Walk into the library on any given day, and you’ll see abandoned lunch plates, trash on the ground, chairs scattered and out of place, and noise echoing through the bottom floor library; a place meant for quiet study. The student center sometimes looks the same, with tables cluttered, trash left behind, and shared spaces treated more like personal corners rather than community areas. Somewhere along the way, many of us have forgotten a simple truth: the way we treat shared spaces shows how we value the people who use them. When those spaces are clean, organized, and respected, they show a community that cares for one another. When they’re not, they send the opposite message. 

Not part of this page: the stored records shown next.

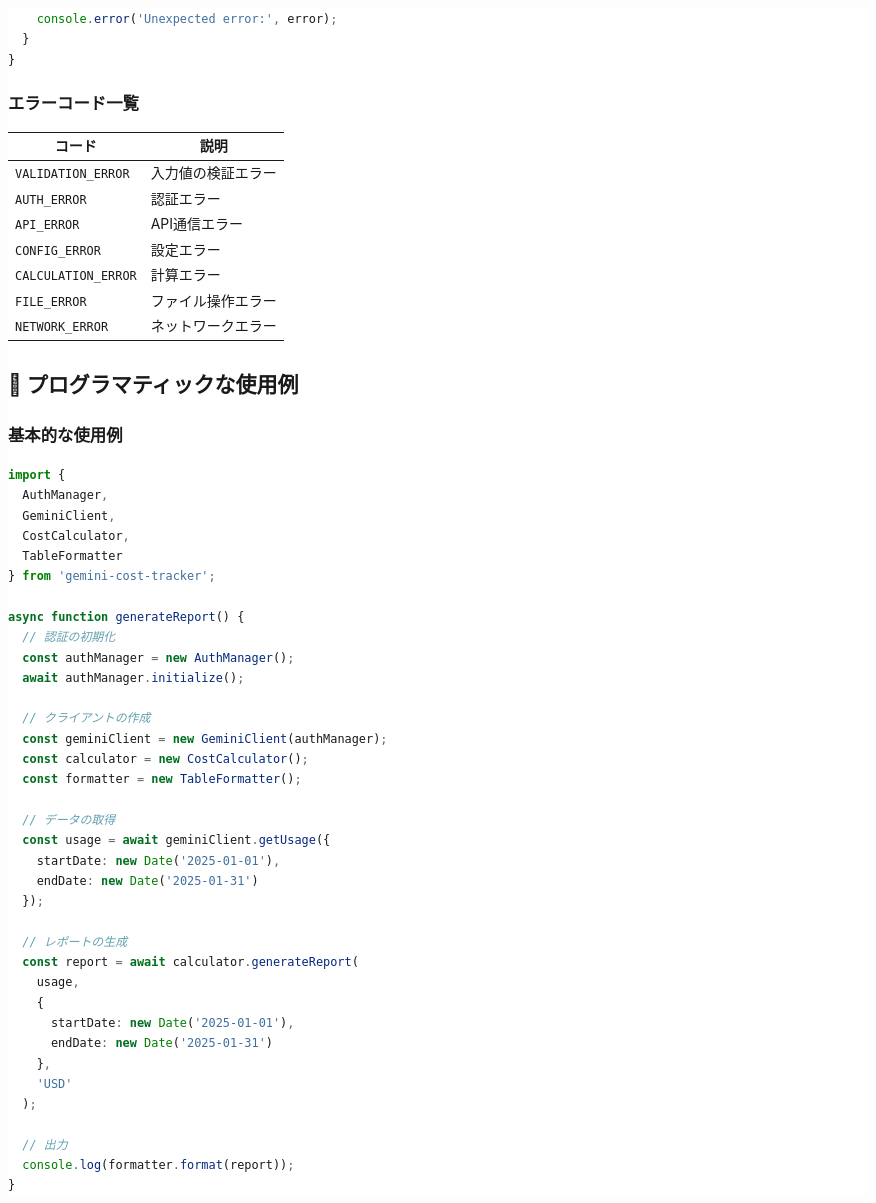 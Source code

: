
 ```typescript
    console.error('Unexpected error:', error);
  }
}
```

### エラーコード一覧

| コード | 説明 |
|--------|------|
| `VALIDATION_ERROR` | 入力値の検証エラー |
| `AUTH_ERROR` | 認証エラー |
| `API_ERROR` | API通信エラー |
| `CONFIG_ERROR` | 設定エラー |
| `CALCULATION_ERROR` | 計算エラー |
| `FILE_ERROR` | ファイル操作エラー |
| `NETWORK_ERROR` | ネットワークエラー |

## 🔧 プログラマティックな使用例

### 基本的な使用例

```typescript
import { 
  AuthManager, 
  GeminiClient, 
  CostCalculator, 
  TableFormatter 
} from 'gemini-cost-tracker';

async function generateReport() {
  // 認証の初期化
  const authManager = new AuthManager();
  await authManager.initialize();

  // クライアントの作成
  const geminiClient = new GeminiClient(authManager);
  const calculator = new CostCalculator();
  const formatter = new TableFormatter();

  // データの取得
  const usage = await geminiClient.getUsage({
    startDate: new Date('2025-01-01'),
    endDate: new Date('2025-01-31')
  });

  // レポートの生成
  const report = await calculator.generateReport(
    usage,
    { 
      startDate: new Date('2025-01-01'), 
      endDate: new Date('2025-01-31') 
    },
    'USD'
  );

  // 出力
  console.log(formatter.format(report));
}
``` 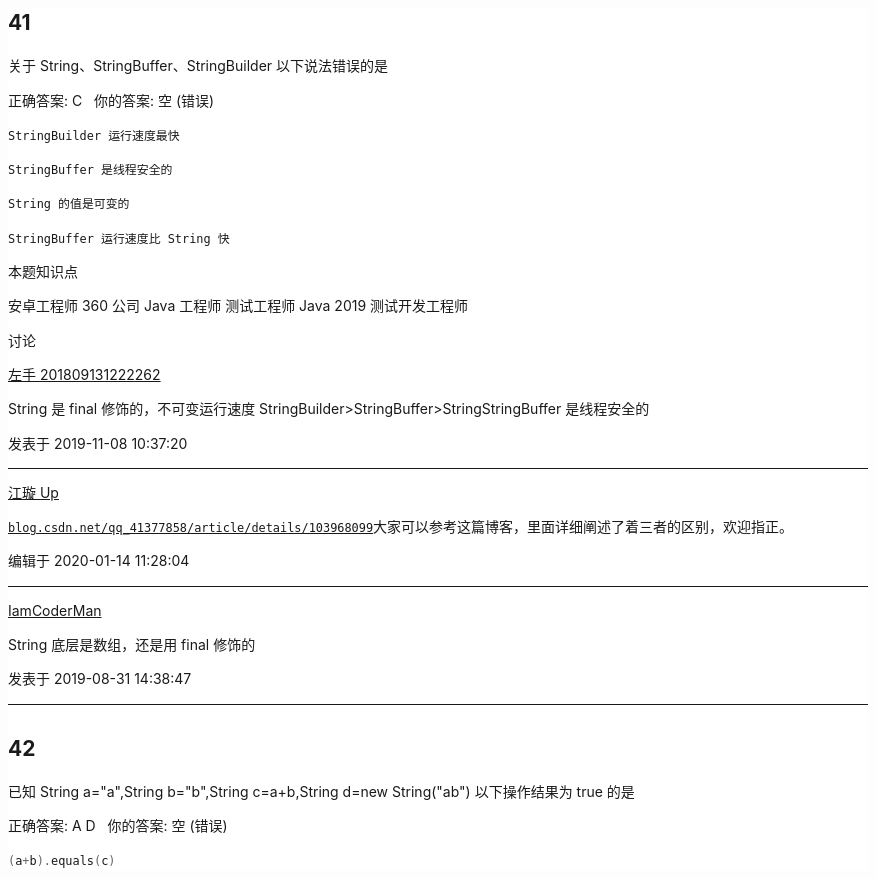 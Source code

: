 ## 41

关于 String、StringBuffer、StringBuilder 以下说法错误的是

正确答案: C   你的答案: 空 (错误)

```cpp
StringBuilder 运行速度最快
```

```cpp
StringBuffer 是线程安全的
```

```cpp
String 的值是可变的
```

```cpp
StringBuffer 运行速度比 String 快
```

本题知识点

安卓工程师 360 公司 Java 工程师 测试工程师 Java 2019 测试开发工程师

讨论

[左手 201809131222262](https://www.nowcoder.com/profile/337184788)

String 是 final 修饰的，不可变运行速度 StringBuilder>StringBuffer>StringStringBuffer 是线程安全的

发表于 2019-11-08 10:37:20

* * *

[江璇 Up](https://www.nowcoder.com/profile/188879639)

[`blog.csdn.net/qq_41377858/article/details/103968099`](https://blog.csdn.net/qq_41377858/article/details/103968099)大家可以参考这篇博客，里面详细阐述了着三者的区别，欢迎指正。

编辑于 2020-01-14 11:28:04

* * *

[IamCoderMan](https://www.nowcoder.com/profile/913870039)

String 底层是数组，还是用 final 修饰的

发表于 2019-08-31 14:38:47

* * *

## 42

已知 String a="a",String b="b",String c=a+b,String d=new String("ab") 以下操作结果为 true 的是

正确答案: A D   你的答案: 空 (错误)

```cpp
(a+b).equals(c)
```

Respecting our community spaces isn’t just about being clean; it’s about consideration. When someone leaves a plate on a library table or in the student center, someone else ends up dealing with it. When chairs are left out after sitting with friends, it becomes a problem for the next person who needs the space. When the designated quiet area becomes loud, students who depend on that silence lose the environment they need to study, concentrate, and succeed. These may seem like small actions, but altogether they shape the culture of our school.

Respect is not only shown in how we treat each other, but also in how we treat the spaces we share every day. It’s part of being a community and part of being responsible. So what can respect look like in our community? It looks like throwing away your trash even if you’re in a rush, it looks like pushing in your chair after you leave a table, and it looks like keeping quiet spaces quiet. Respect looks like leaving a space better than you found it, not worse. 

In order to have a more supportive school community, we have to start with these small habits and everyday choices. None of us can control what others do, but we can set the tone by how we act. Respect isn’t complicated; it’s a decision we make over and over again.  So let’s choose to make our shared spaces places we’re proud of. Because when we take care of them, we’re really taking care of each other.